• [Activity]:
Every line below should be given again without alteration.

• [Task input]:
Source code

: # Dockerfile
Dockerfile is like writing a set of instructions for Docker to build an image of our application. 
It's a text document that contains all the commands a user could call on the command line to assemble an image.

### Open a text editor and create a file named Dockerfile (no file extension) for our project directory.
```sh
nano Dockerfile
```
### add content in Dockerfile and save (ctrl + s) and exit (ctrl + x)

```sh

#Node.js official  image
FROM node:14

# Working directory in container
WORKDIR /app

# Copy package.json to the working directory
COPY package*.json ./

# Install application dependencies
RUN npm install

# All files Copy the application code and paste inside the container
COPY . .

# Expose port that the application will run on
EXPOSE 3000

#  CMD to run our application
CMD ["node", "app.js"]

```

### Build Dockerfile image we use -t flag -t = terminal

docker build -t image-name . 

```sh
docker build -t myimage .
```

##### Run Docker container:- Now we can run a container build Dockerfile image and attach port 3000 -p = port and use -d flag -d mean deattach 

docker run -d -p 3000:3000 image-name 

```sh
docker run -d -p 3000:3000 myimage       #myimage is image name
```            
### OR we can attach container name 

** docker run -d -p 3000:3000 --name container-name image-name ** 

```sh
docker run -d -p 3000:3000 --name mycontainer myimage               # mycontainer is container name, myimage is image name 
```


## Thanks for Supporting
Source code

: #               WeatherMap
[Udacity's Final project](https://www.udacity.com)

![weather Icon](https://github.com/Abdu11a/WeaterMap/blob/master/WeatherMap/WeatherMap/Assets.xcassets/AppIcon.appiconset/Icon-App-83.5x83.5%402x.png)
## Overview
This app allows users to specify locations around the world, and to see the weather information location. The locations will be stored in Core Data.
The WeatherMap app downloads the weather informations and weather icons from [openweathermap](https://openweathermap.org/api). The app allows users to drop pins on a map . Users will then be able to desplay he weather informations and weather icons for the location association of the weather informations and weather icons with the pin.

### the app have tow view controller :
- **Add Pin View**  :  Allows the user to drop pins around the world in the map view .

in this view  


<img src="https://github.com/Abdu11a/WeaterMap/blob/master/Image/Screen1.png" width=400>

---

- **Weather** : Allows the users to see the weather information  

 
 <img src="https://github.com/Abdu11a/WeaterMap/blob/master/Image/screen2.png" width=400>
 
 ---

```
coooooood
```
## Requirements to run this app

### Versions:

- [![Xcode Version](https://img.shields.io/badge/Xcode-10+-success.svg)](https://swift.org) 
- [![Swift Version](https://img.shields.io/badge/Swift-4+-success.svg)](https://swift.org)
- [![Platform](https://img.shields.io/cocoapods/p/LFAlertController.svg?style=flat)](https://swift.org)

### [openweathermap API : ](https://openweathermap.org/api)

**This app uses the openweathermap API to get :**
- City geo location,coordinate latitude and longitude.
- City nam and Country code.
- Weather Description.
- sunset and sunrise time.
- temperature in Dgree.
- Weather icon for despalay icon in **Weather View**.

• [Answer section]:
Source code

: # Dockerfile
Dockerfile is like writing a set of instructions for Docker to build an image of our application. 
It's a text document that contains all the commands a user could call on the command line to assemble an image.

### Open a text editor and create a file named Dockerfile (no file extension) for our project directory.
```sh
nano Dockerfile
```
### add content in Dockerfile and save (ctrl + s) and exit (ctrl + x)

```sh

#Node.js official  image
FROM node:14

# Working directory in container
WORKDIR /app

# Copy package.json to the working directory
COPY package*.json ./

# Install application dependencies
RUN npm install

# All files Copy the application code and paste inside the container
COPY . .

# Expose port that the application will run on
EXPOSE 3000

#  CMD to run our application
CMD ["node", "app.js"]

```

### Build Dockerfile image we use -t flag -t = terminal

docker build -t image-name . 

```sh
docker build -t myimage .
```

##### Run Docker container:- Now we can run a container build Dockerfile image and attach port 3000 -p = port and use -d flag -d mean deattach 

docker run -d -p 3000:3000 image-name 

```sh
docker run -d -p 3000:3000 myimage       #myimage is image name
```            
### OR we can attach container name 

** docker run -d -p 3000:3000 --name container-name image-name ** 

```sh
docker run -d -p 3000:3000 --name mycontainer myimage               # mycontainer is container name, myimage is image name 
```


## Thanks for Supporting
Source code

: #               WeatherMap
[Udacity's Final project](https://www.udacity.com)

![weather Icon](https://github.com/Abdu11a/WeaterMap/blob/master/WeatherMap/WeatherMap/Assets.xcassets/AppIcon.appiconset/Icon-App-83.5x83.5%402x.png)
## Overview
This app allows users to specify locations around the world, and to see the weather information location. The locations will be stored in Core Data.
The WeatherMap app downloads the weather informations and weather icons from [openweathermap](https://openweathermap.org/api). The app allows users to drop pins on a map . Users will then be able to desplay he weather informations and weather icons for the location association of the weather informations and weather icons with the pin.

### the app have tow view controller :
- **Add Pin View**  :  Allows the user to drop pins around the world in the map view .

in this view  


<img src="https://github.com/Abdu11a/WeaterMap/blob/master/Image/Screen1.png" width=400>

---

- **Weather** : Allows the users to see the weather information  

 
 <img src="https://github.com/Abdu11a/WeaterMap/blob/master/Image/screen2.png" width=400>
 
 ---

```
coooooood
```
## Requirements to run this app

### Versions:

- [![Xcode Version](https://img.shields.io/badge/Xcode-10+-success.svg)](https://swift.org) 
- [![Swift Version](https://img.shields.io/badge/Swift-4+-success.svg)](https://swift.org)
- [![Platform](https://img.shields.io/cocoapods/p/LFAlertController.svg?style=flat)](https://swift.org)

### [openweathermap API : ](https://openweathermap.org/api)

**This app uses the openweathermap API to get :**
- City geo location,coordinate latitude and longitude.
- City nam and Country code.
- Weather Description.
- sunset and sunrise time.
- temperature in Dgree.
- Weather icon for despalay icon in **Weather View**.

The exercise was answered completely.